Stored data
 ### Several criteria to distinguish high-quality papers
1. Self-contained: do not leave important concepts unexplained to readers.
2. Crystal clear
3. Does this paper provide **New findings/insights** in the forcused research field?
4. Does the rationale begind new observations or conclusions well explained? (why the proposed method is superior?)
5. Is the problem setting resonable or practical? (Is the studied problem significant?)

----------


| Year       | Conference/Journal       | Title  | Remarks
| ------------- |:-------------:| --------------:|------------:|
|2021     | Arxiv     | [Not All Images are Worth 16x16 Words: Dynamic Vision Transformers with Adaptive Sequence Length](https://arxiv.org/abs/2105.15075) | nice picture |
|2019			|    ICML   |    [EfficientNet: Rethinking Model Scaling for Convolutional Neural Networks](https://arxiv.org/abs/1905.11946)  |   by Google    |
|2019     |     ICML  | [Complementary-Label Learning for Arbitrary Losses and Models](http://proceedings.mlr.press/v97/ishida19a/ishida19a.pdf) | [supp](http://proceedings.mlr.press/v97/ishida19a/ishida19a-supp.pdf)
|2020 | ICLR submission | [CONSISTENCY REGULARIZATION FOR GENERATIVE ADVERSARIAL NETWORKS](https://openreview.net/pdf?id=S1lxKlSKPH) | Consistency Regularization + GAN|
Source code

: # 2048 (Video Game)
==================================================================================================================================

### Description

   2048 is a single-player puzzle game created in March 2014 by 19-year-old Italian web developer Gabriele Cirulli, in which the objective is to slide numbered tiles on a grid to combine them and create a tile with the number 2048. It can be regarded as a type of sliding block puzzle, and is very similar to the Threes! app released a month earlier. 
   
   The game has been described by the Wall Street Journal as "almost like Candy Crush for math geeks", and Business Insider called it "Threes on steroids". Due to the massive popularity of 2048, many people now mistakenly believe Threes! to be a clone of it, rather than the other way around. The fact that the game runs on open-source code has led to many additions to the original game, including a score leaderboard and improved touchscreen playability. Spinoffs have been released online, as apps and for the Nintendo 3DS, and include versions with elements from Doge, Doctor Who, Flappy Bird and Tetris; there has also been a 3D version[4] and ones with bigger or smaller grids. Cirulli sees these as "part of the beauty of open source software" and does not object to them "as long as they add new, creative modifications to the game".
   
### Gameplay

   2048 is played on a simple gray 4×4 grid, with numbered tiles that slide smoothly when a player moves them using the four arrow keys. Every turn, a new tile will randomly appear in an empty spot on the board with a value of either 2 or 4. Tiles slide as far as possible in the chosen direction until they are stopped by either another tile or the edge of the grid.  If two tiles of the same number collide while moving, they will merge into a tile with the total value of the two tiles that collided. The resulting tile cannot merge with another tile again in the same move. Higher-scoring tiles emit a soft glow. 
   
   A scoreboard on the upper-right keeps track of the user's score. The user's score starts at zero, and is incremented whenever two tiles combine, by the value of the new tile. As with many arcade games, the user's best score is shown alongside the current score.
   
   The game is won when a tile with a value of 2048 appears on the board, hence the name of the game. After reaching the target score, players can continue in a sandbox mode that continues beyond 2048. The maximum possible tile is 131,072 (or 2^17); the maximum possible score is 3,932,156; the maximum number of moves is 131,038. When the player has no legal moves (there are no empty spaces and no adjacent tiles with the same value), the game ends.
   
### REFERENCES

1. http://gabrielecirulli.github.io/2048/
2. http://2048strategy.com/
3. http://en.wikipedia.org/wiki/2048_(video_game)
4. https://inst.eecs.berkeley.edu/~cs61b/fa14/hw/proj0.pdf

Task
From the data above, extract every line in its exact form.

Response to the exercise
 ### Several criteria to distinguish high-quality papers
1. Self-contained: do not leave important concepts unexplained to readers.
2. Crystal clear
3. Does this paper provide **New findings/insights** in the forcused research field?
4. Does the rationale begind new observations or conclusions well explained? (why the proposed method is superior?)
5. Is the problem setting resonable or practical? (Is the studied problem significant?)

----------


| Year       | Conference/Journal       | Title  | Remarks
| ------------- |:-------------:| --------------:|------------:|
|2021     | Arxiv     | [Not All Images are Worth 16x16 Words: Dynamic Vision Transformers with Adaptive Sequence Length](https://arxiv.org/abs/2105.15075) | nice picture |
|2019			|    ICML   |    [EfficientNet: Rethinking Model Scaling for Convolutional Neural Networks](https://arxiv.org/abs/1905.11946)  |   by Google    |
|2019     |     ICML  | [Complementary-Label Learning for Arbitrary Losses and Models](http://proceedings.mlr.press/v97/ishida19a/ishida19a.pdf) | [supp](http://proceedings.mlr.press/v97/ishida19a/ishida19a-supp.pdf)
|2020 | ICLR submission | [CONSISTENCY REGULARIZATION FOR GENERATIVE ADVERSARIAL NETWORKS](https://openreview.net/pdf?id=S1lxKlSKPH) | Consistency Regularization + GAN|
Source code

: # 2048 (Video Game)
==================================================================================================================================

### Description

   2048 is a single-player puzzle game created in March 2014 by 19-year-old Italian web developer Gabriele Cirulli, in which the objective is to slide numbered tiles on a grid to combine them and create a tile with the number 2048. It can be regarded as a type of sliding block puzzle, and is very similar to the Threes! app released a month earlier. 
   
   The game has been described by the Wall Street Journal as "almost like Candy Crush for math geeks", and Business Insider called it "Threes on steroids". Due to the massive popularity of 2048, many people now mistakenly believe Threes! to be a clone of it, rather than the other way around. The fact that the game runs on open-source code has led to many additions to the original game, including a score leaderboard and improved touchscreen playability. Spinoffs have been released online, as apps and for the Nintendo 3DS, and include versions with elements from Doge, Doctor Who, Flappy Bird and Tetris; there has also been a 3D version[4] and ones with bigger or smaller grids. Cirulli sees these as "part of the beauty of open source software" and does not object to them "as long as they add new, creative modifications to the game".
   
### Gameplay

   2048 is played on a simple gray 4×4 grid, with numbered tiles that slide smoothly when a player moves them using the four arrow keys. Every turn, a new tile will randomly appear in an empty spot on the board with a value of either 2 or 4. Tiles slide as far as possible in the chosen direction until they are stopped by either another tile or the edge of the grid.  If two tiles of the same number collide while moving, they will merge into a tile with the total value of the two tiles that collided. The resulting tile cannot merge with another tile again in the same move. Higher-scoring tiles emit a soft glow. 
   
   A scoreboard on the upper-right keeps track of the user's score. The user's score starts at zero, and is incremented whenever two tiles combine, by the value of the new tile. As with many arcade games, the user's best score is shown alongside the current score.
   
   The game is won when a tile with a value of 2048 appears on the board, hence the name of the game. After reaching the target score, players can continue in a sandbox mode that continues beyond 2048. The maximum possible tile is 131,072 (or 2^17); the maximum possible score is 3,932,156; the maximum number of moves is 131,038. When the player has no legal moves (there are no empty spaces and no adjacent tiles with the same value), the game ends.
   
### REFERENCES

1. http://gabrielecirulli.github.io/2048/
2. http://2048strategy.com/
3. http://en.wikipedia.org/wiki/2048_(video_game)
4. https://inst.eecs.berkeley.edu/~cs61b/fa14/hw/proj0.pdf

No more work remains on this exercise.